Systematic investigation of Iranian Vacuum Bottom hydrodenitrogenation to produce clean fuel oil for marine transportation

Recent environmental regulations have urged refiners to decrease NO_x emissions related to fuels particularly used in marine transportation. To this, hydrodenitrogenation (HDN) of Iranian Vacuum Bottom (IVB), as one of the most abundant but problematic effluents of Iranian refineries used for marine applications, was evaluated for the very first time via batch hydrotreating procedure over a commercial NiMo catalyst. First, the feed material's physicochemical properties were fully analyzed using several analytic techniques such as CHNS, micro-carbon residue, and TGA. Process chemistry of the HDN and mild hydrocracking (MHC) processes was studied systematically following an L₉-assisted design of experiment (Taguchi method) whereby temperature (350–410 °C), reaction time (1–3 h), oil content:catalyst ratio (1.5–2.5), and H₂ initial pressure (3.0–7.0 MPa) were considered as control factors. Adding to the highly pre-pressurized medium (H₂ initial pressure of 7.0 MPa) at elevated temperature (410 °C) as the most favorable condition for HDN and MHC reactions, results also highlighted a few critical interactions between the operating variables.
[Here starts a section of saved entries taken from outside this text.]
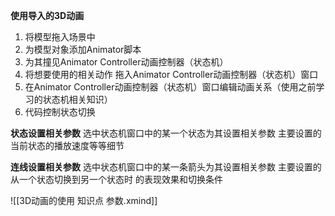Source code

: 
**使用导入的3D动画**
1. 将模型拖入场景中
2. 为模型对象添加Animator脚本
3. 为其撞见Animator Controller动画控制器（状态机）
4. 将想要使用的相关动作 拖入Animator Controller动画控制器（状态机）窗口
5. 在Animator Controller动画控制器（状态机）窗口编辑动画关系（使用之前学习的状态机相关知识）
6. 代码控制状态切换

**状态设置相关参数**
选中状态机窗口中的某一个状态为其设置相关参数
主要设置的当前状态的播放速度等等细节

**连线设置相关参数**
选中状态机窗口中的某一条箭头为其设置相关参数
主要设置的从一个状态切换到另一个状态时 的表现效果和切换条件

![[3D动画的使用 知识点 参数.xmind]]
The key was simultaneous saturation and decomposition of the highly aromatic nature of IVB, under which 65.3% of nitrogen impurities were taken out of the feed’s recalcitrant network. Notably, we took advantage of some well-known analytic techniques like Sim Dis and GC–MS to shed light on the origin of the N-containing compounds in the feed material and physicochemical characteristics of liquid products. These fuel-related analyses provided us a deeper look into the process chemistry using thermodynamic and kinetic backgrounds.